(Records for the exercise Opens)

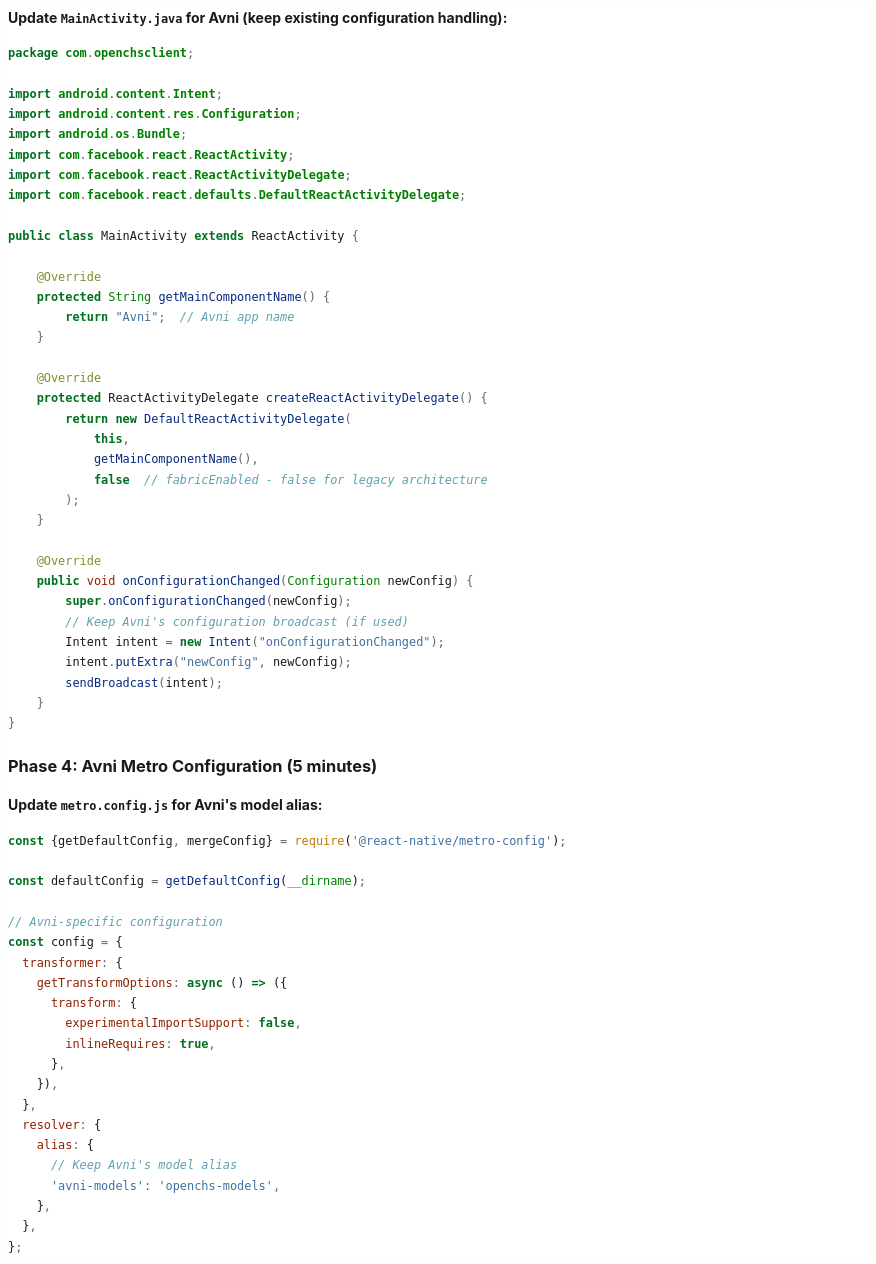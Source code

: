 **Update `MainActivity.java` for Avni (keep existing configuration handling):**

```java
package com.openchsclient;

import android.content.Intent;
import android.content.res.Configuration;
import android.os.Bundle;
import com.facebook.react.ReactActivity;
import com.facebook.react.ReactActivityDelegate;
import com.facebook.react.defaults.DefaultReactActivityDelegate;

public class MainActivity extends ReactActivity {

    @Override
    protected String getMainComponentName() {
        return "Avni";  // Avni app name
    }

    @Override
    protected ReactActivityDelegate createReactActivityDelegate() {
        return new DefaultReactActivityDelegate(
            this,
            getMainComponentName(),
            false  // fabricEnabled - false for legacy architecture
        );
    }

    @Override
    public void onConfigurationChanged(Configuration newConfig) {
        super.onConfigurationChanged(newConfig);
        // Keep Avni's configuration broadcast (if used)
        Intent intent = new Intent("onConfigurationChanged");
        intent.putExtra("newConfig", newConfig);
        sendBroadcast(intent);
    }
}
```

### Phase 4: Avni Metro Configuration (5 minutes)

**Update `metro.config.js` for Avni's model alias:**

```javascript
const {getDefaultConfig, mergeConfig} = require('@react-native/metro-config');

const defaultConfig = getDefaultConfig(__dirname);

// Avni-specific configuration
const config = {
  transformer: {
    getTransformOptions: async () => ({
      transform: {
        experimentalImportSupport: false,
        inlineRequires: true,
      },
    }),
  },
  resolver: {
    alias: {
      // Keep Avni's model alias
      'avni-models': 'openchs-models',
    },
  },
};
```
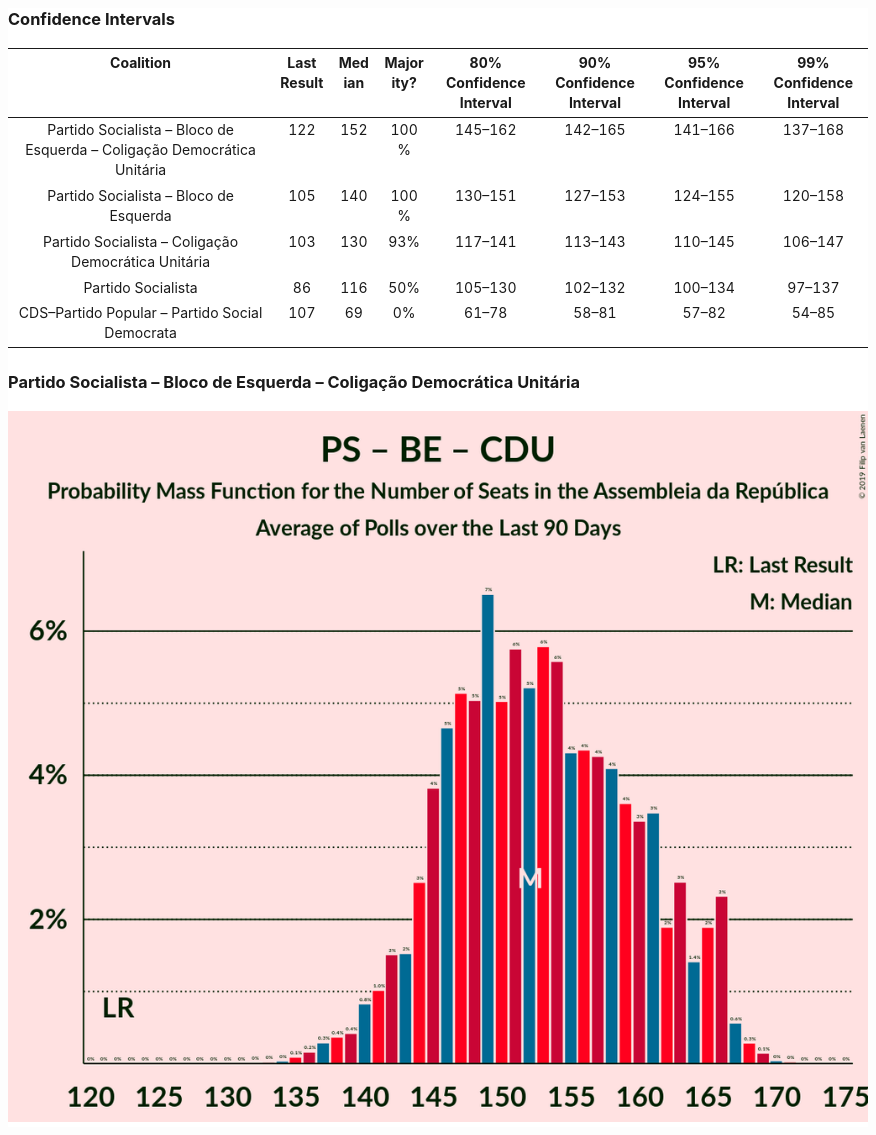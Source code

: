 ### Confidence Intervals

| Coalition | Last Result | Median | Majority? | 80% Confidence Interval | 90% Confidence Interval | 95% Confidence Interval | 99% Confidence Interval |
|:---------:|:-----------:|:------:|:---------:|:-----------------------:|:-----------------------:|:-----------------------:|:-----------------------:|
| Partido Socialista – Bloco de Esquerda – Coligação Democrática Unitária | 122 | 152 | 100% | 145–162 | 142–165 | 141–166 | 137–168 |
| Partido Socialista – Bloco de Esquerda | 105 | 140 | 100% | 130–151 | 127–153 | 124–155 | 120–158 |
| Partido Socialista – Coligação Democrática Unitária | 103 | 130 | 93% | 117–141 | 113–143 | 110–145 | 106–147 |
| Partido Socialista | 86 | 116 | 50% | 105–130 | 102–132 | 100–134 | 97–137 |
| CDS–Partido Popular – Partido Social Democrata | 107 | 69 | 0% | 61–78 | 58–81 | 57–82 | 54–85 |

### Partido Socialista – Bloco de Esquerda – Coligação Democrática Unitária

![Graph with seats probability mass function not yet produced](average--coalitions-seats-pmf-ps–be–cdu.png "Seats Probability Mass Function")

(Records for the exercise Closes)

Problem to solve
Write the lines above out again exactly, without any of their pictures.

Answer section
Source code

: **Update `MainActivity.java` for Avni (keep existing configuration handling):**

```java
package com.openchsclient;

import android.content.Intent;
import android.content.res.Configuration;
import android.os.Bundle;
import com.facebook.react.ReactActivity;
import com.facebook.react.ReactActivityDelegate;
import com.facebook.react.defaults.DefaultReactActivityDelegate;

public class MainActivity extends ReactActivity {

    @Override
    protected String getMainComponentName() {
        return "Avni";  // Avni app name
    }

    @Override
    protected ReactActivityDelegate createReactActivityDelegate() {
        return new DefaultReactActivityDelegate(
            this,
            getMainComponentName(),
            false  // fabricEnabled - false for legacy architecture
        );
    }

    @Override
    public void onConfigurationChanged(Configuration newConfig) {
        super.onConfigurationChanged(newConfig);
        // Keep Avni's configuration broadcast (if used)
        Intent intent = new Intent("onConfigurationChanged");
        intent.putExtra("newConfig", newConfig);
        sendBroadcast(intent);
    }
}
```

### Phase 4: Avni Metro Configuration (5 minutes)

**Update `metro.config.js` for Avni's model alias:**

```javascript
const {getDefaultConfig, mergeConfig} = require('@react-native/metro-config');

const defaultConfig = getDefaultConfig(__dirname);

// Avni-specific configuration
const config = {
  transformer: {
    getTransformOptions: async () => ({
      transform: {
        experimentalImportSupport: false,
        inlineRequires: true,
      },
    }),
  },
  resolver: {
    alias: {
      // Keep Avni's model alias
      'avni-models': 'openchs-models',
    },
  },
};
```
Source code

: ### Confidence Intervals

| Coalition | Last Result | Median | Majority? | 80% Confidence Interval | 90% Confidence Interval | 95% Confidence Interval | 99% Confidence Interval |
|:---------:|:-----------:|:------:|:---------:|:-----------------------:|:-----------------------:|:-----------------------:|:-----------------------:|
| Partido Socialista – Bloco de Esquerda – Coligação Democrática Unitária | 122 | 152 | 100% | 145–162 | 142–165 | 141–166 | 137–168 |
| Partido Socialista – Bloco de Esquerda | 105 | 140 | 100% | 130–151 | 127–153 | 124–155 | 120–158 |
| Partido Socialista – Coligação Democrática Unitária | 103 | 130 | 93% | 117–141 | 113–143 | 110–145 | 106–147 |
| Partido Socialista | 86 | 116 | 50% | 105–130 | 102–132 | 100–134 | 97–137 |
| CDS–Partido Popular – Partido Social Democrata | 107 | 69 | 0% | 61–78 | 58–81 | 57–82 | 54–85 |

### Partido Socialista – Bloco de Esquerda – Coligação Democrática Unitária

![Graph with seats probability mass function not yet produced](average--coalitions-seats-pmf-ps–be–cdu.png "Seats Probability Mass Function")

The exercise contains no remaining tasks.